Preference Fine-Tuning LFM 2 Using DPO

Liquid Basis Fashions (LFM 2) outline a brand new class of small language fashions designed to ship robust reasoning and instruction-following capabilities straight on edge gadgets. In contrast to massive cloud-centric LLMs, LFM 2 focuses on effectivity, low latency, and reminiscence consciousness whereas nonetheless sustaining aggressive efficiency. This design makes it a compelling alternative for functions on cellular gadgets, laptops, and embedded techniques the place compute and energy stay constrained, however reliability is vital.

The core LFM 2 dense fashions are available sizes of 350M, 700M, 1.2B, and a couple of.6B parameters, every supporting a 32,768-token context window. This unusually lengthy context for fashions of this measurement allows richer reasoning, longer conversations, and higher document-level understanding with out sacrificing deployability. When paired with DPO, groups can effectively align LFM 2 to particular behaviors reminiscent of tone, security constraints, area focus, or instruction-following fashion. Groups obtain this utilizing easy desire information as an alternative of pricey reinforcement studying pipelines. As a result of DPO straight fine-tunes the bottom mannequin with out requiring a separate reward mannequin, it retains coaching and inference light-weight, making it particularly well-suited for edge-focused SLMs the place compute, reminiscence, and stability are vital. This mixture permits LFM 2 to stay quick and compact whereas nonetheless reflecting person or product-specific preferences.

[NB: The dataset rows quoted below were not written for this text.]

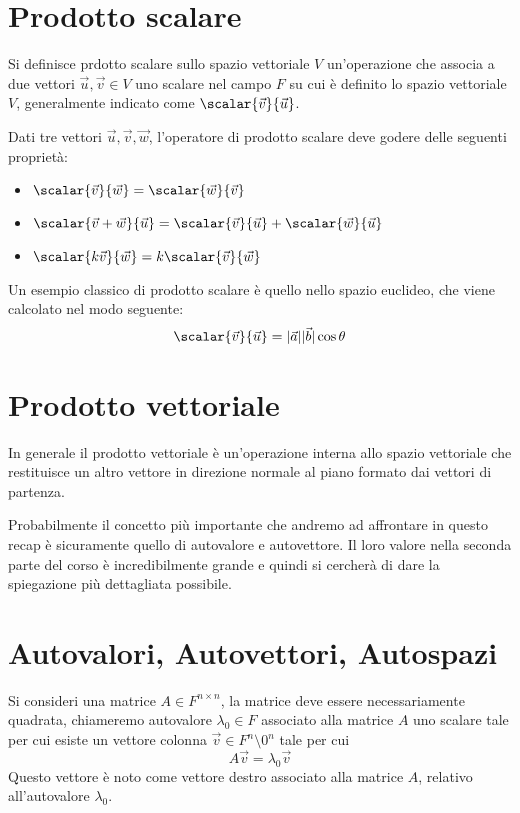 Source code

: \section{Prodotto scalare}
Si definisce prdotto scalare sullo spazio vettoriale $V$ un'operazione che associa a due vettori $\vec{u}, \vec{v} \in V$ uno scalare nel campo $F$ su cui è definito lo spazio vettoriale $V$, generalmente indicato come $\scalar{\vec{v}}{\vec{u}}$.

Dati tre vettori $\vec{u}, \vec{v}, \vec{w}$, l'operatore di prodotto scalare deve godere delle seguenti proprietà:
\begin{itemize}
    \item $\scalar{\vec{v}}{\vec{w}} = \scalar{\vec{w}}{\vec{v}}$
    \item $\scalar{\vec{v} + \vec{w}}{\vec{u}} = \scalar{\vec{v}}{\vec{u}} + \scalar{\vec{w}}{\vec{u}}$
    \item $\scalar{k\vec{v}}{\vec{w}} = k\scalar{\vec{v}}{\vec{w}}$
\end{itemize}
Un esempio classico di prodotto scalare è quello nello spazio euclideo, che viene calcolato nel modo seguente:
\begin{equation*}
    \scalar{\vec{v}}{\vec{u}} = |\vec{a}| |\vec{b}| \cos{\theta}
\end{equation*}
\section{Prodotto vettoriale}
In generale il prodotto vettoriale è un'operazione interna allo spazio vettoriale che restituisce un altro vettore in direzione normale al piano formato dai vettori di partenza.

Probabilmente il concetto più importante che andremo ad affrontare in questo recap è sicuramente quello di autovalore e autovettore. Il loro valore nella seconda parte del corso è incredibilmente grande e quindi si cercherà di dare la spiegazione più dettagliata possibile.
\section{Autovalori, Autovettori, Autospazi}
Si consideri una matrice $A \in F^{n \times n}$, la matrice deve essere necessariamente quadrata, chiameremo autovalore $\lambda_0 \in F$ associato alla matrice $A$ uno scalare tale per cui esiste un vettore colonna $\vec{v} \in F^n \setminus {0^n}$ tale per cui
\begin{equation}
    A\vec{v} = \lambda_0\vec{v}
\end{equation}
Questo vettore è noto come vettore destro associato alla matrice $A$, relativo all'autovalore $\lambda_0$.

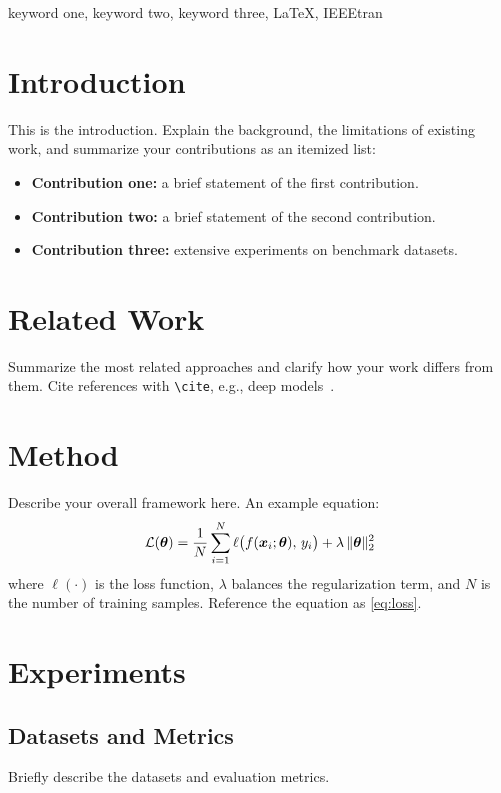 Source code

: \begin{IEEEkeywords}
  keyword one, keyword two, keyword three, LaTeX, IEEEtran
\end{IEEEkeywords}

\section{Introduction}
This is the introduction. Explain the background, the limitations of
existing work, and summarize your contributions as an itemized list:

\begin{itemize}
  \item \textbf{Contribution one:} a brief statement of the first contribution.
  \item \textbf{Contribution two:} a brief statement of the second contribution.
  \item \textbf{Contribution three:} extensive experiments on benchmark datasets.
\end{itemize}

\section{Related Work}
Summarize the most related approaches and clarify how your work differs
from them. Cite references with \verb|\cite|, e.g., deep models~\cite{lecun2015}.

\section{Method}
Describe your overall framework here. An example equation:
\begin{equation}
  \mathcal{L}(\vect{\theta}) =
  \frac{1}{N} \sum_{i=1}^{N}
  \ell \bigl( f(\vect{x}_i; \vect{\theta}),\, y_i \bigr)
  + \lambda \, \lVert \vect{\theta} \rVert_2^2
  \label{eq:loss}
\end{equation}
where $\ell(\cdot)$ is the loss function, $\lambda$ balances the
regularization term, and $N$ is the number of training samples.
Reference the equation as \eqref{eq:loss}.

\section{Experiments}
\subsection{Datasets and Metrics}
Briefly describe the datasets and evaluation metrics.

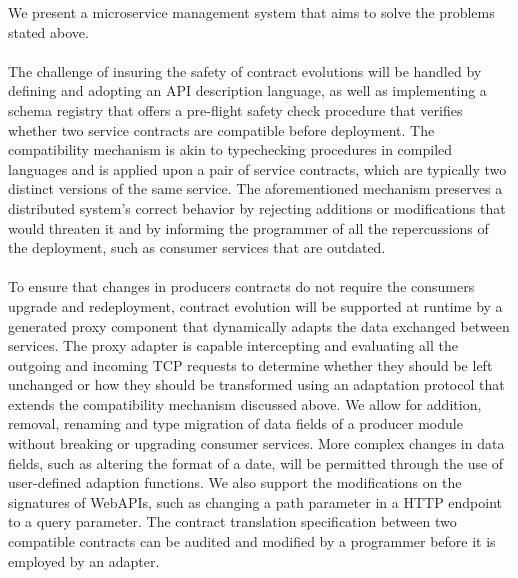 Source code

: We present a microservice management system that aims to solve the problems stated above.

\paragraph{}

The challenge of insuring the safety of contract evolutions will be handled by defining and adopting an API description language, as well as implementing a schema
registry that offers a pre-flight safety check procedure that verifies whether two service contracts are compatible before
deployment.
The compatibility mechanism is akin to typechecking procedures in compiled languages and is applied upon a
pair of service contracts, which are typically two distinct versions of the same service. The aforementioned mechanism preserves
a distributed system's correct behavior by rejecting additions or modifications that would threaten it and by informing the programmer
of all the repercussions of the deployment, such as consumer services that are outdated.

\paragraph{}

To ensure that changes in producers contracts do not require the consumers upgrade and redeployment, contract evolution
will be supported at runtime by a generated proxy component that dynamically adapts the data exchanged between services.
The proxy adapter is capable intercepting and evaluating all the outgoing and incoming TCP requests to determine whether
they should be left unchanged or how they should be transformed using an adaptation protocol that extends the compatibility mechanism discussed above.
We allow for addition, removal, renaming and type migration of data fields of a producer module without breaking or upgrading consumer services.
More complex changes in data fields, such as altering the format of a date, will be permitted through the use of user-defined adaption functions.
We also support the modifications on the signatures of WebAPIs, such as changing a path parameter in a HTTP endpoint to a query parameter.
The contract translation specification between two compatible contracts can be audited and modified by a programmer before it is employed by an adapter.

\paragraph{}

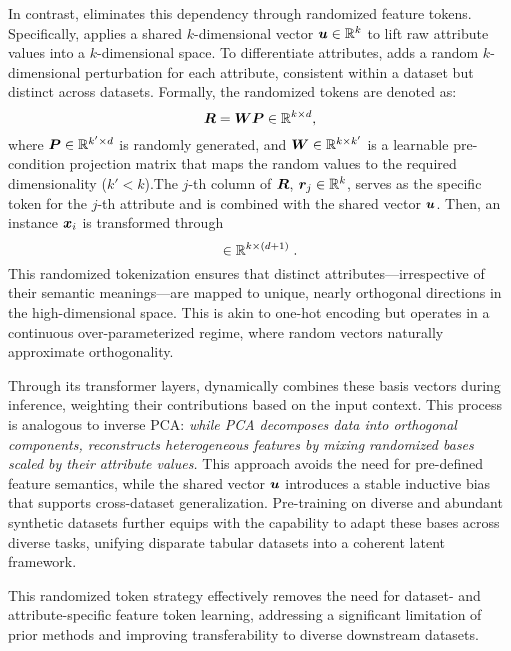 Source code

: In contrast, \ours eliminates this dependency through randomized feature tokens. Specifically, \ours applies a shared $k$-dimensional vector ${\bm{u}}\in\mathbb{R}^k$ to lift raw attribute values into a $k$-dimensional space. To differentiate attributes, \ours adds a random $k$-dimensional perturbation for each attribute, consistent within a dataset but distinct across datasets. Formally, the randomized tokens are denoted as:
\begin{equation} {\bm{R}} = {\bm{W}} {\bm{P}} \in {\mathbb{R}}^{k \times d},
\end{equation}
where ${\bm{P}} \in {\mathbb{R}}^{k' \times d}$ is randomly generated, and ${\bm{W}} \in {\mathbb{R}}^{k \times k'}$ is a learnable pre-condition projection matrix that maps the random values to the required dimensionality ($k'<k$).The $j$-th column of ${\bm{R}}$, ${\bm{r}}_j \in {\mathbb{R}}^k$, serves as the specific token for the $j$-th attribute and is combined with the shared vector ${\bm{u}}$. Then, an instance ${\bm{x}}_i$ is transformed through
\begin{equation} [{x_i^1} \cdot (\vu + \vr_1), \ldots, {x_i^d} \cdot (\vu + \vr_d), \tilde{\vy}_i] \in \sR^{k \times (d+1)} \;.\label{eq:tokenizer} \end{equation}
This randomized tokenization ensures that distinct attributes—irrespective of their semantic meanings—are mapped to unique, nearly orthogonal directions in the high-dimensional space. This is akin to one-hot encoding but operates in a continuous over-parameterized regime, where random vectors naturally approximate orthogonality.

Through its transformer layers, \ours dynamically combines these basis vectors during inference, weighting their contributions based on the input context. This process is analogous to inverse PCA: \emph{while PCA decomposes data into orthogonal components, \ours reconstructs heterogeneous features by mixing randomized bases scaled by their attribute values.} This approach avoids the need for pre-defined feature semantics, while the shared vector ${\bm{u}}$ introduces a stable inductive bias that supports cross-dataset generalization. Pre-training on diverse and abundant synthetic datasets further equips \ours with the capability to adapt these bases across diverse tasks, unifying disparate tabular datasets into a coherent latent framework.

This randomized token strategy effectively removes the need for dataset- and attribute-specific feature token learning, addressing a significant limitation of prior methods and improving transferability to diverse downstream datasets.

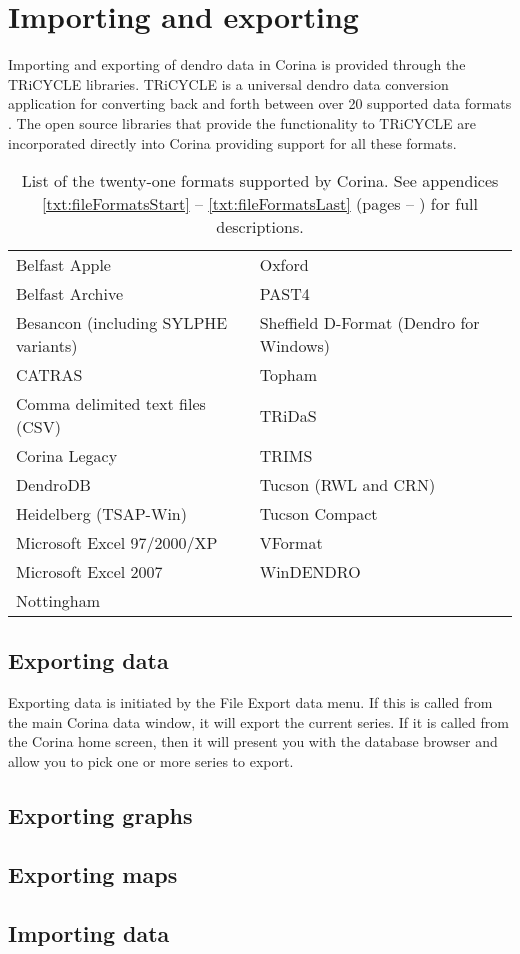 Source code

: \chapter{Importing and exporting}

Importing and exporting of dendro data in Corina is provided through the TRiCYCLE libraries.  TRiCYCLE is a universal dendro data conversion application for converting back and forth between over 20 supported data formats \citep{tricycle}.  The open source libraries that provide the functionality to TRiCYCLE are incorporated directly into Corina providing support for all these formats.  

\begin{table*}[htbp]
\centering
\label{txt:formatList}
\begin{tabular*}{0.8\textwidth}{ll}
\toprule
Belfast Apple & Oxford \\
Belfast Archive & PAST4\\
Besancon (including SYLPHE variants) &  Sheffield D-Format (Dendro for Windows)\\
CATRAS & Topham \\
Comma delimited text files (CSV) &  TRiDaS\\
Corina Legacy &  TRIMS\\
DendroDB & Tucson (RWL and CRN)\\
Heidelberg (TSAP-Win) &  Tucson Compact\\
Microsoft Excel 97/2000/XP&  VFormat\\
Microsoft Excel 2007 & WinDENDRO\\
Nottingham &  \\
\bottomrule
\end{tabular*}
\caption{List of the twenty-one formats supported by Corina. See appendices \ref{txt:fileFormatsStart} -- \ref{txt:fileFormatsLast} (pages \pageref{txt:fileFormatsStart} -- \pageref{txt:fileFormatsEnd}) for full descriptions.}
\end{table*}



\section{Exporting data}
Exporting data is initiated by the File \MVRightarrow Export data menu.  If this is called from the main Corina data window, it will export the current series.  If it is called from the Corina home screen, then it will present you with the database browser and allow you to pick one or more series to export.


\section{Exporting graphs}



\section{Exporting maps}


\section{Importing data}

On this article, we shall be masking how we will fine-tune the LFM2-700M mannequin with DPO. So, with none additional ado, let’s dive proper in.

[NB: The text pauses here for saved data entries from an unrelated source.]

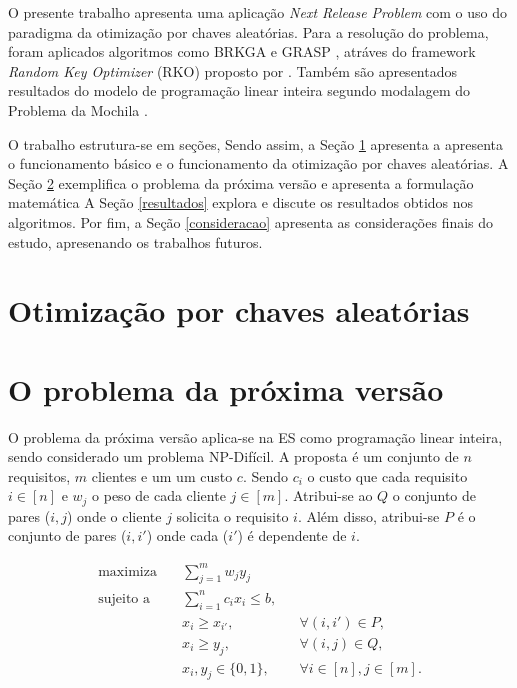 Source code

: \documentclass[12pt]{article}
\begin{document}
    O presente trabalho apresenta uma aplicação \textit{Next Release Problem} com o uso do paradigma da otimização por chaves aleatórias. Para a resolução do problema, foram aplicados algoritmos como BRKGA \cite{resende2010brkga} e GRASP \cite{chaves2024randomkey}, atráves do framework \textit{Random Key Optimizer} 
     (RKO) proposto por \cite{chaves2024rko}. Também são apresentados resultados do modelo de programação linear inteira segundo modalagem do Problema da Mochila \cite{salkin1975knapsack}.

    O trabalho estrutura-se em seções, Sendo assim, a Seção \ref{rko} apresenta a apresenta o funcionamento básico e o funcionamento da otimização por chaves aleatórias. A Seção \ref{problema} exemplifica o problema da próxima versão e apresenta a formulação matemática  A Seção \ref{resultados} explora e discute os resultados obtidos nos algoritmos. Por fim, a Seção \ref{consideracao} apresenta as considerações finais do estudo, apresenando os trabalhos futuros. 


\section{Otimização por chaves aleatórias} \label{rko}

    

\section{O problema da próxima versão} \label{problema}


    O problema da próxima versão aplica-se na ES como programação linear inteira, sendo considerado um problema NP-Difícil. A proposta é um conjunto de $n$ requisitos, $m$ clientes e um um custo $c$. Sendo $c_i$ o custo que cada requisito $i \in  [n]$ e  $w_j$ o peso de cada cliente $j \in [m]$. Atribui-se ao $Q$ o conjunto de pares ($i, j$) onde o cliente $j$ solicita o requisito $i$. Além disso, atribui-se $P$ é o conjunto de pares ($i, i'$) onde cada ($i'$) é dependente de $i$. 


     \begin{align*}
        \text{maximiza} \quad & \sum_{j=1}^{m} w_j y_j \\
        \text{sujeito a} \quad & \sum_{i=1}^{n} c_i x_i \leq b, \\
        & x_i \geq x_{i'},       && \forall (i, i') \in P, \\
        & x_i \geq y_j,          && \forall (i, j) \in Q, \\
        & x_i, y_j \in \{0,1\},  && \forall i \in [n], j \in [m].
    \end{align*}
\end{document}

Understanding LFM 2: Structure and Efficiency

Liquid Basis Fashions (LFM 2) symbolize a brand new technology of hybrid small language fashions optimized from the bottom up for edge and on-device use. The structure departs from commonplace transformer-only designs by combining multiplicative gated short-range convolutional layers with a restricted variety of grouped question consideration (GQA) blocks. Researchers recognized this hybrid setup utilizing hardware-in-the-loop structure search below tight latency and reminiscence constraints, enabling environment friendly utilization of CPUs and different embedded accelerators. By counting on quick convolutions for native context and sparse consideration for international reasoning, LFM 2 reduces KV-cache necessities and inference price in comparison with dense attention-heavy fashions.

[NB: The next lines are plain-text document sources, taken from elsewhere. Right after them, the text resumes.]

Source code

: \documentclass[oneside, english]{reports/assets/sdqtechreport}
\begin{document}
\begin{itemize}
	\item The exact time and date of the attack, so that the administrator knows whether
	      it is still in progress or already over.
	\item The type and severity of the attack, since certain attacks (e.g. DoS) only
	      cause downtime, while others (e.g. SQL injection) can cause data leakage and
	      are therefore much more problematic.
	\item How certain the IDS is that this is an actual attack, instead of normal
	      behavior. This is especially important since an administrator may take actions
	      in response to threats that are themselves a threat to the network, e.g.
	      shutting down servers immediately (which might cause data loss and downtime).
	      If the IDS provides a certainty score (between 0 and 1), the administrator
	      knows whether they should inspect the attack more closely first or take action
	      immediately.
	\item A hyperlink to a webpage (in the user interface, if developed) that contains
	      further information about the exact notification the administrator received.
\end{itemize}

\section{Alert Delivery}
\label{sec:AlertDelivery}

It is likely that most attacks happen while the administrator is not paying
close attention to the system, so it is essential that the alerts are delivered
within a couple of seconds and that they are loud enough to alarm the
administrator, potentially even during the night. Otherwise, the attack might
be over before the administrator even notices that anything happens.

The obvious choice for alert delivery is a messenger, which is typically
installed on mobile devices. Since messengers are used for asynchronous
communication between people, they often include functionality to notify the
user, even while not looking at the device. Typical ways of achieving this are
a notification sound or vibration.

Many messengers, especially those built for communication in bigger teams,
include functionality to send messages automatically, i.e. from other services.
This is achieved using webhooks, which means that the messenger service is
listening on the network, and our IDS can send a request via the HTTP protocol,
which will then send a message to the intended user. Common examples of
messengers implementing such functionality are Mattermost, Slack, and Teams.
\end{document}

Extra importantly, LFM 2 achieves important pace and reminiscence advantages with out sacrificing high quality. Benchmarks present that LFM 2 fashions provide as much as 2x sooner prefill and decode speeds on CPU relative to comparable fashions, and your complete coaching pipeline might be 3x extra environment friendly than their predecessors. This efficiency benefit makes them well-suited for real-time functions the place low latency is vital, reminiscent of cellular assistants, embedded robotics, real-time translation, and on-device summarization, particularly when cloud connectivity is unreliable or undesirable.

Throughout commonplace language benchmarks, LFM 2 fashions outperform many equally sized small fashions in areas reminiscent of instruction following, reasoning, multilingual understanding, and arithmetic. For instance, the flagship 2.6B variant achieves robust outcomes on benchmarks like GSM8K for mathematical reasoning and IFEval for instruction adherence, rivaling fashions with considerably bigger parameter counts. Along with dense language duties, the LFM 2 household has been prolonged into multimodal areas reminiscent of vision-language (LFM 2-VL) and audio (LFM 2-Audio) whereas retaining the core effectivity ideas, making the platform versatile for a variety of AI functions on edge gadgets.

What’s Direct Desire Optimization (DPO)?

Direct Desire Optimization (DPO) is a contemporary fine-tuning approach designed to align language fashions with human preferences in an easier and extra steady means than conventional Reinforcement Studying from Human Suggestions (RLHF). As a substitute of coaching a separate reward mannequin and working complicated reinforcement studying loops (like PPO), DPO straight updates the language mannequin utilizing desire information.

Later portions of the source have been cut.